**WHAT YOU SHOULD DO**
Only lines that contain the word "viene" are to be returned from the data below.
BEGIN DATA IN THIS EXERCISE
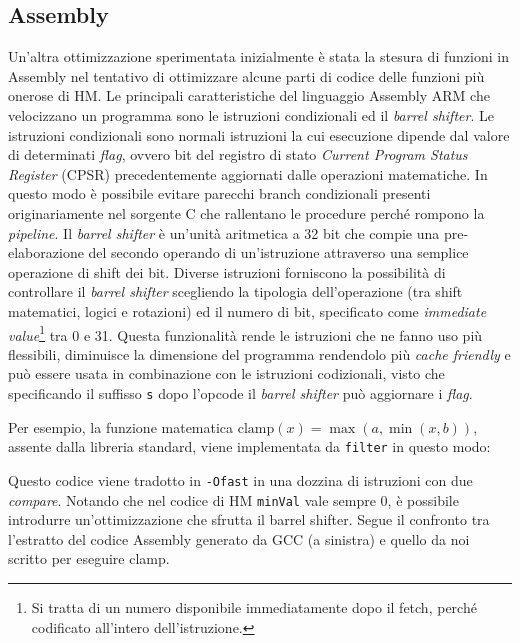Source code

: \subsection{Assembly}
Un'altra ottimizzazione sperimentata inizialmente è stata la stesura di 
funzioni in Assembly nel tentativo di ottimizzare alcune parti di codice delle 
funzioni più onerose di HM.
Le principali caratteristiche del linguaggio Assembly ARM che velocizzano un 
programma sono le istruzioni condizionali ed il \emph{barrel shifter}. \newline
Le istruzioni condizionali sono normali istruzioni la cui esecuzione dipende
dal valore di determinati \emph{flag}, ovvero bit del registro di stato 
\emph{Current Program Status Register} (CPSR) precedentemente aggiornati dalle 
operazioni matematiche. In questo modo è possibile evitare 
parecchi branch condizionali presenti originariamente nel sorgente C che 
rallentano le 
procedure perché rompono la \emph{pipeline}.\newline
Il \emph{barrel shifter} è un'unità aritmetica a 32 bit che compie una 
pre-elaborazione del secondo operando di un'istruzione attraverso una semplice 
operazione di shift dei bit. Diverse istruzioni forniscono la possibilità di 
controllare il \emph{barrel shifter} scegliendo la tipologia dell'operazione 
(tra shift matematici, logici e rotazioni) ed il numero di bit, specificato 
come \emph{immediate value}\footnote{Si tratta di un numero 
disponibile immediatamente dopo il fetch, perché codificato 
all'intero dell'istruzione.} tra 0 e 31. Questa funzionalità rende le 
istruzioni che ne fanno uso più flessibili, diminuisce la dimensione del 
programma rendendolo più \emph{cache friendly} e può essere usata in 
combinazione con le istruzioni codizionali, visto che specificando il suffisso 
\verb|s| dopo l'opcode il \emph{barrel shifter} può aggiornare i \emph{flag}.
\par Per esempio, la funzione matematica $\text{clamp}(x) = 
\max(a,\min(x,b))$, assente dalla libreria standard, viene implementata da 
\verb+filter+ in questo modo: \\
\lstset{style=cstyle}


Questo codice viene tradotto in \verb|-Ofast| in una dozzina di istruzioni con 
due \emph{compare}. Notando che nel codice di HM \verb|minVal| vale sempre 0, è 
possibile introdurre un'ottimizzazione che sfrutta il barrel shifter. \newline
Segue il confronto tra l'estratto del codice Assembly generato da GCC (a 
sinistra) e quello da noi scritto per eseguire clamp.\\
END DATA IN THIS EXERCISE
**FINISHED TASK**
\max(a,\min(x,b))$, assente dalla libreria standard, viene implementata da 
Questo codice viene tradotto in \verb|-Ofast| in una dozzina di istruzioni con 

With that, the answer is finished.